§ **What the task requires**
Below are records that hold pictures; write out only the lines from their start through the line with "crittografia da usare", exactly, and drop the pictures.

§ **Source material**
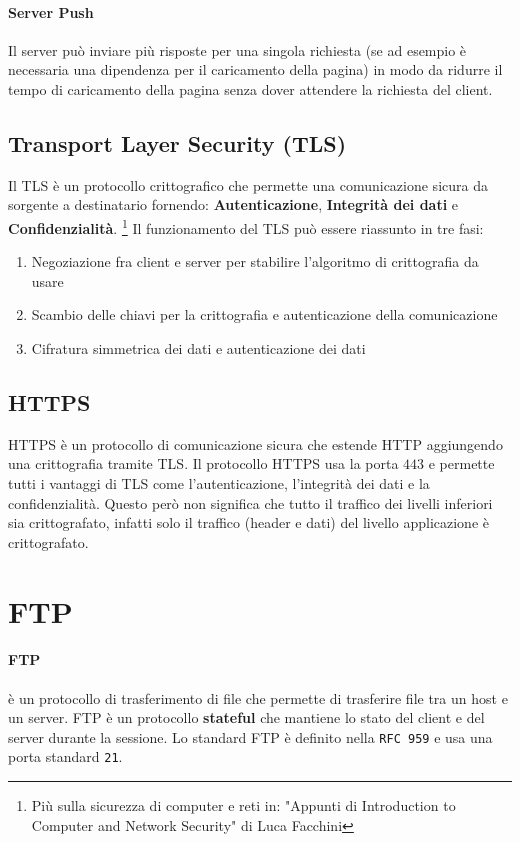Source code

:             \paragraph{Server Push} Il server può inviare più risposte per una singola richiesta (se ad esempio è necessaria una dipendenza per il caricamento della pagina) in modo da ridurre il tempo di caricamento della pagina senza dover attendere la richiesta del client.
    \subsection[Transport Layer Security (TLS)]{Transport Layer Security (\Acrshort*{TLS})}
        Il \acrfull*{TLS} è un protocollo crittografico che permette una comunicazione sicura da sorgente a destinatario fornendo: \textbf{Autenticazione}, \textbf{Integrità dei dati} e \textbf{Confidenzialità}. \footnote{Più sulla sicurezza di computer e reti in: "Appunti di Introduction to Computer and Network Security" di Luca Facchini}\newline
        Il funzionamento del \Acrshort*{TLS} può essere riassunto in tre fasi:
        \begin{enumerate}
            \item Negoziazione fra client e server per stabilire l'algoritmo di crittografia da usare
            \item Scambio delle chiavi per la crittografia e autenticazione della comunicazione
            \item Cifratura simmetrica dei dati e autenticazione dei dati
        \end{enumerate}
    \subsection[\texttt{HTTPS}]{\Acrshort*{HTTPS}}
        \Acrshort*{HTTPS} è un protocollo di comunicazione sicura che estende \Acrshort*{HTTP} aggiungendo una crittografia tramite \Acrshort*{TLS}. Il protocollo \Acrshort*{HTTPS} usa la porta $ 443 $ e permette tutti i vantaggi di \Acrshort*{TLS} come l'autenticazione, l'integrità dei dati e la confidenzialità. Questo però non significa che tutto il traffico dei livelli inferiori sia crittografato, infatti solo il traffico (header e dati) del livello applicazione è crittografato.
\section[FTP - File Transfer Protocol]{\acrfull*{FTP}}
    \paragraph{\acrfull*{FTP}} è un protocollo di trasferimento di file che permette di trasferire file tra un host e un server. \Acrshort*{FTP} è un protocollo \textbf{stateful} che mantiene lo stato del client e del server durante la sessione. Lo standard FTP è definito nella \texttt{\Acrshort*{RFC} 959} e usa una porta standard \texttt{21}.
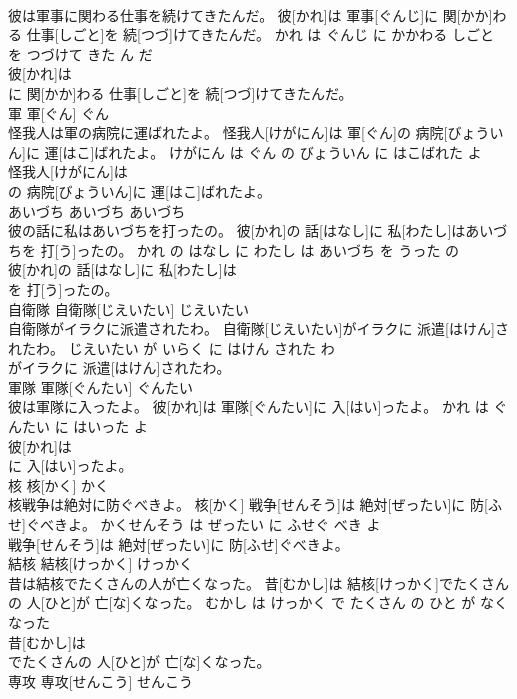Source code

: \documentclass[8pt]{extreport}
\begin{document}
\begin{CJK}{UTF8}{min}
\\	彼は軍事に関わる仕事を続けてきたんだ。	彼[かれ]は 軍事[ぐんじ]に 関[かか]わる 仕事[しごと]を 続[つづ]けてきたんだ。	かれ は ぐんじ に かかわる しごと を つづけて きた ん だ	
\\	彼[かれ]は
\\	に 関[かか]わる 仕事[しごと]を 続[つづ]けてきたんだ。			
\\	軍	軍[ぐん]	ぐん	
\\	怪我人は軍の病院に運ばれたよ。	怪我人[けがにん]は 軍[ぐん]の 病院[びょういん]に 運[はこ]ばれたよ。	けがにん は ぐん の びょういん に はこばれた よ	
\\	怪我人[けがにん]は
\\	の 病院[びょういん]に 運[はこ]ばれたよ。			
\\	あいづち	あいづち	あいづち	
\\	彼の話に私はあいづちを打ったの。	彼[かれ]の 話[はなし]に 私[わたし]はあいづちを 打[う]ったの。	かれ の はなし に わたし は あいづち を うった の	
\\	彼[かれ]の 話[はなし]に 私[わたし]は
\\	を 打[う]ったの。			
\\	自衛隊	自衛隊[じえいたい]	じえいたい	
\\	自衛隊がイラクに派遣されたわ。	自衛隊[じえいたい]がイラクに 派遣[はけん]されたわ。	じえいたい が いらく に はけん された わ	
\\	がイラクに 派遣[はけん]されたわ。			
\\	軍隊	軍隊[ぐんたい]	ぐんたい	
\\	彼は軍隊に入ったよ。	彼[かれ]は 軍隊[ぐんたい]に 入[はい]ったよ。	かれ は ぐんたい に はいった よ	
\\	彼[かれ]は
\\	に 入[はい]ったよ。			
\\	核	核[かく]	かく	
\\	核戦争は絶対に防ぐべきよ。	核[かく] 戦争[せんそう]は 絶対[ぜったい]に 防[ふせ]ぐべきよ。	かくせんそう は ぜったい に ふせぐ べき よ	
\\	戦争[せんそう]は 絶対[ぜったい]に 防[ふせ]ぐべきよ。			
\\	結核	結核[けっかく]	けっかく	
\\	昔は結核でたくさんの人が亡くなった。	昔[むかし]は 結核[けっかく]でたくさんの 人[ひと]が 亡[な]くなった。	むかし は けっかく で たくさん の ひと が なくなった	
\\	昔[むかし]は
\\	でたくさんの 人[ひと]が 亡[な]くなった。			
\\	専攻	専攻[せんこう]	せんこう	

\end{CJK}
\end{document}
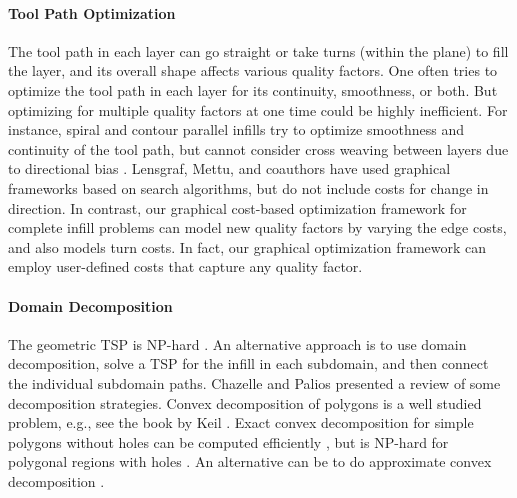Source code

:   \paragraph{Tool Path Optimization}\label{sec:optimization}
  The tool path in each layer can go straight or take turns (within the plane) to fill the layer, and its overall shape affects various quality factors.
  One often tries to optimize the tool path in each layer for its continuity, smoothness, or both.
  But optimizing for multiple quality factors at one time could be highly inefficient.
  For instance, spiral and contour parallel infills try to optimize smoothness and continuity of the tool path, but cannot consider cross weaving between layers due to directional bias \cite{GiRoSt2015}.
  Lensgraf, Mettu, and coauthors \cite{LeMe2016,LeMe2017,LeMe2018,YoLeFiClMe2020} have used graphical frameworks based on search algorithms, but do not include costs for change in direction.
  In contrast, our graphical cost-based optimization framework for complete infill problems can model new quality factors by varying the edge costs, and also models turn costs.
  In fact, our graphical optimization framework can employ user-defined costs that capture any quality factor.
  
  \paragraph{Domain Decomposition}\label{sec:domaindecomposition}
  The geometric TSP is NP-hard \cite{Pa1977}.
  An alternative approach is to use domain decomposition, solve a TSP for the infill in each subdomain, and then connect the individual subdomain paths. 
  Chazelle and Palios \cite{ChPa1994} presented a review of some decomposition strategies.
  Convex decomposition of polygons is a well studied problem, e.g., see the book by Keil \cite{Ke2000}. 
  Exact convex decomposition for simple polygons without holes can be computed efficiently \cite{ChDo1979,ChDo1985}, but is NP-hard for polygonal regions with holes \cite{AnMoEr1982}. 
  An alternative can be to do approximate convex decomposition \cite{LiAm2006}.
  
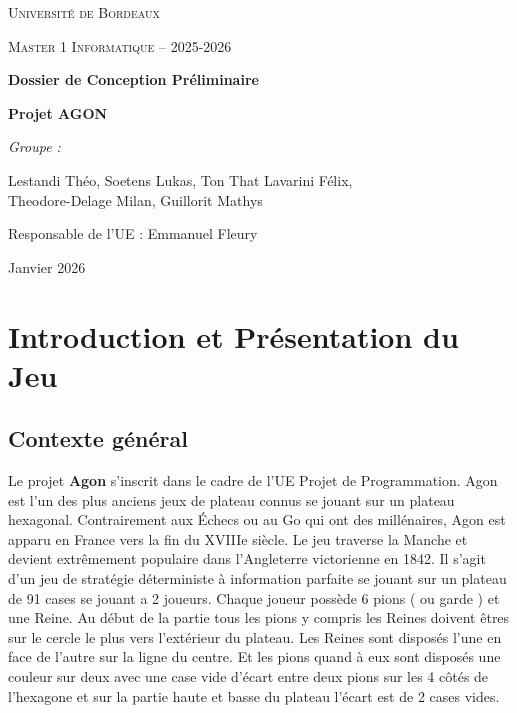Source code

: \documentclass[10pt]{article} %
\begin{document}
\begin{titlepage}
    \centering
    \vspace*{1cm}
    {\scshape\LARGE Université de Bordeaux \par}
    \vspace{1cm}
    {\scshape\Large Master 1 Informatique -- 2025-2026 \par}
    \vspace{2cm}
    {\huge\bfseries Dossier de Conception Préliminaire\par}
    \vspace{0.5cm}
    {\Large\bfseries Projet AGON \par}
    \vspace{2cm}
    {\Large\itshape Groupe :\par}
    Lestandi Théo, Soetens Lukas, Ton That Lavarini Félix, \\
    Theodore-Delage Milan, Guillorit Mathys \par
    \vfill
    {\large Responsable de l'UE : Emmanuel Fleury \par}
    {\large Janvier 2026 \par}
    
\end{titlepage}

\newpage
\tableofcontents
\newpage

\section{Introduction et Présentation du Jeu}
\subsection{Contexte général}
Le projet \textbf{Agon} s'inscrit dans le cadre de l'UE Projet de Programmation. Agon est l'un des plus anciens jeux de plateau connus se jouant sur un plateau hexagonal. Contrairement aux Échecs ou au Go qui ont des millénaires, Agon est apparu en France vers la fin du XVIIIe siècle. Le jeu traverse la Manche et devient extrêmement populaire dans l'Angleterre victorienne en 1842. Il s'agit d'un jeu de stratégie déterministe à information parfaite se jouant sur un plateau de 91 cases se jouant a 2 joueurs. Chaque joueur possède 6 pions ( ou garde ) et une Reine. Au début de la partie tous les pions y compris les Reines doivent êtres sur le cercle le plus vers l'extérieur du plateau. Les Reines sont disposés l’une en face de l’autre sur la ligne du centre. Et les pions quand à eux sont disposés une couleur sur deux avec une case vide d’écart entre deux pions sur les 4 côtés de l'hexagone et sur la partie haute et basse du plateau l’écart est de 2 cases vides. 
\medskip
\end{document}

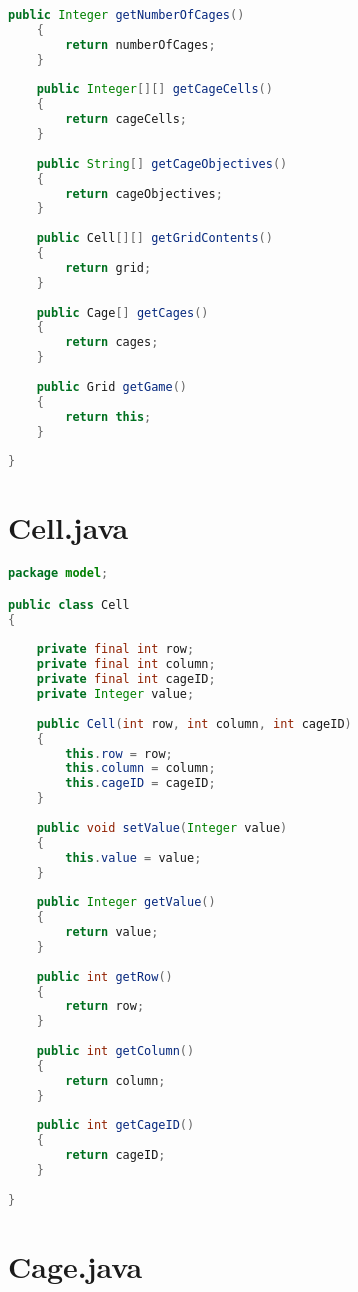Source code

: \begin{lstlisting}[language=Java,basicstyle=\tiny,caption=Grid.java]
    public Integer getNumberOfCages()
    {
        return numberOfCages;
    }
    
    public Integer[][] getCageCells()
    {
        return cageCells;
    } 
    
    public String[] getCageObjectives()
    {
        return cageObjectives;
    }
    
    public Cell[][] getGridContents()
    {
        return grid;
    }
    
    public Cage[] getCages()
    {
        return cages;
    }
    
    public Grid getGame()
    {
        return this;
    }
    
}
\end{lstlisting}

\section{Cell.java}
\label{sec:kodeprogramcell}

\begin{lstlisting}[language=Java,basicstyle=\tiny,caption=Cell.java]
package model;

public class Cell
{
    
    private final int row;
    private final int column;
    private final int cageID;
    private Integer value;
    
    public Cell(int row, int column, int cageID)
    {
        this.row = row;
        this.column = column;
        this.cageID = cageID;
    }
    
    public void setValue(Integer value)
    {
        this.value = value;
    }
    
    public Integer getValue()
    {
        return value;
    }
    
    public int getRow()
    {
        return row;
    }
     
    public int getColumn()
    {
        return column;
    }
    
    public int getCageID()
    {
        return cageID;
    }
    
}
\end{lstlisting}

\section{Cage.java}
\label{sec:kodeprogramcage}

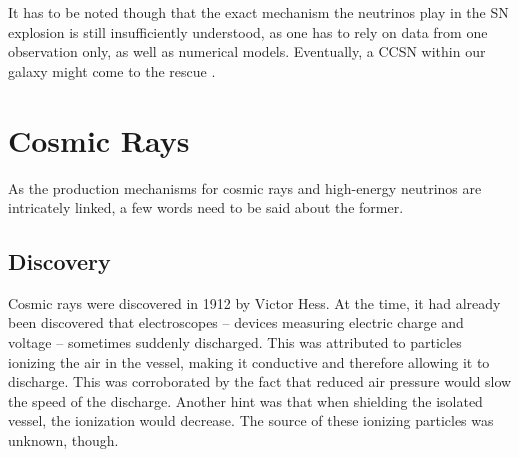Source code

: \documentclass[
    a4paper, %
    fontsize=10pt, %
    twoside=false, %
    numbers=noenddot, %
    fontmethod=tex,
]{kaobook}
\begin{document}
It has to be noted though that the exact mechanism the neutrinos play in the SN explosion is still insufficiently understood, as one has to rely on data from one observation only, as well as numerical models. Eventually, a CCSN within our galaxy might come to the rescue .

\section{Cosmic Rays} \label{cosmic_rays}

As the production mechanisms for cosmic rays and high-energy neutrinos are intricately linked, a few words need to be said about the former.

\subsection{Discovery}

Cosmic rays were discovered in 1912 by Victor Hess. At the time, it had already been discovered that electroscopes -- devices measuring electric charge and voltage -- sometimes suddenly discharged. This was attributed to particles ionizing the air in the vessel, making it conductive and therefore allowing it to discharge. This was corroborated by the fact that reduced air pressure would slow the speed of the discharge. Another hint was that when shielding the isolated vessel, the ionization would decrease. The source of these ionizing particles was unknown, though.
\end{document}
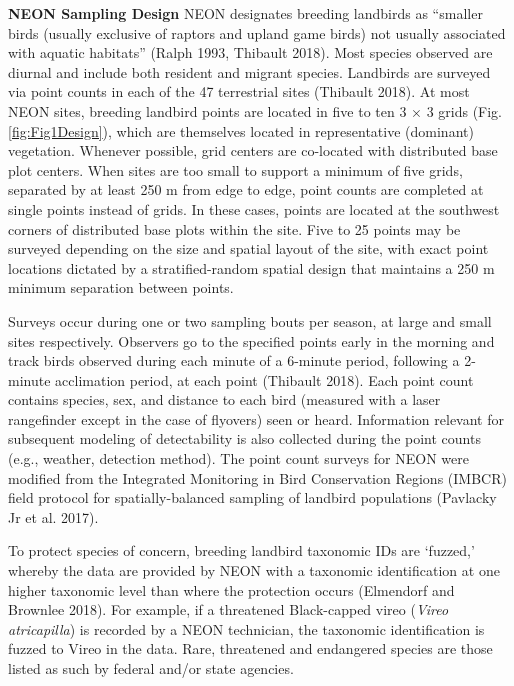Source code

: \documentclass[
  12pt,
]{article}
\begin{document}
\textbf{NEON Sampling Design} NEON designates breeding landbirds as ``smaller birds (usually exclusive of raptors and upland game birds) not usually associated with aquatic habitats'' (Ralph 1993, Thibault 2018). Most species observed are diurnal and include both resident and migrant species. Landbirds are surveyed via point counts in each of the 47 terrestrial sites (Thibault 2018). At most NEON sites, breeding landbird points are located in five to ten 3 \(\times\) 3 grids (Fig. \ref{fig:Fig1Design}), which are themselves located in representative (dominant) vegetation. Whenever possible, grid centers are co-located with distributed base plot centers. When sites are too small to support a minimum of five grids, separated by at least 250 m from edge to edge, point counts are completed at single points instead of grids. In these cases, points are located at the southwest corners of distributed base plots within the site. Five to 25 points may be surveyed depending on the size and spatial layout of the site, with exact point locations dictated by a stratified-random spatial design that maintains a 250 m minimum separation between points.

Surveys occur during one or two sampling bouts per season, at large and small sites respectively. Observers go to the specified points early in the morning and track birds observed during each minute of a 6-minute period, following a 2-minute acclimation period, at each point (Thibault 2018). Each point count contains species, sex, and distance to each bird (measured with a laser rangefinder except in the case of flyovers) seen or heard. Information relevant for subsequent modeling of detectability is also collected during the point counts (e.g., weather, detection method). The point count surveys for NEON were modified from the Integrated Monitoring in Bird Conservation Regions (IMBCR) field protocol for spatially-balanced sampling of landbird populations (Pavlacky Jr et al. 2017).

To protect species of concern, breeding landbird taxonomic IDs are `fuzzed,' whereby the data are provided by NEON with a taxonomic identification at one higher taxonomic level than where the protection occurs (Elmendorf and Brownlee 2018). For example, if a threatened Black-capped vireo (\emph{Vireo atricapilla}) is recorded by a NEON technician, the taxonomic identification is fuzzed to Vireo in the data. Rare, threatened and endangered species are those listed as such by federal and/or state agencies.
\end{document}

§ **Answer below**
Source code

:             \paragraph{Server Push} Il server può inviare più risposte per una singola richiesta (se ad esempio è necessaria una dipendenza per il caricamento della pagina) in modo da ridurre il tempo di caricamento della pagina senza dover attendere la richiesta del client.
    \subsection[Transport Layer Security (TLS)]{Transport Layer Security (\Acrshort*{TLS})}
        Il \acrfull*{TLS} è un protocollo crittografico che permette una comunicazione sicura da sorgente a destinatario fornendo: \textbf{Autenticazione}, \textbf{Integrità dei dati} e \textbf{Confidenzialità}. \footnote{Più sulla sicurezza di computer e reti in: "Appunti di Introduction to Computer and Network Security" di Luca Facchini}\newline
        Il funzionamento del \Acrshort*{TLS} può essere riassunto in tre fasi:
        \begin{enumerate}
            \item Negoziazione fra client e server per stabilire l'algoritmo di crittografia da usare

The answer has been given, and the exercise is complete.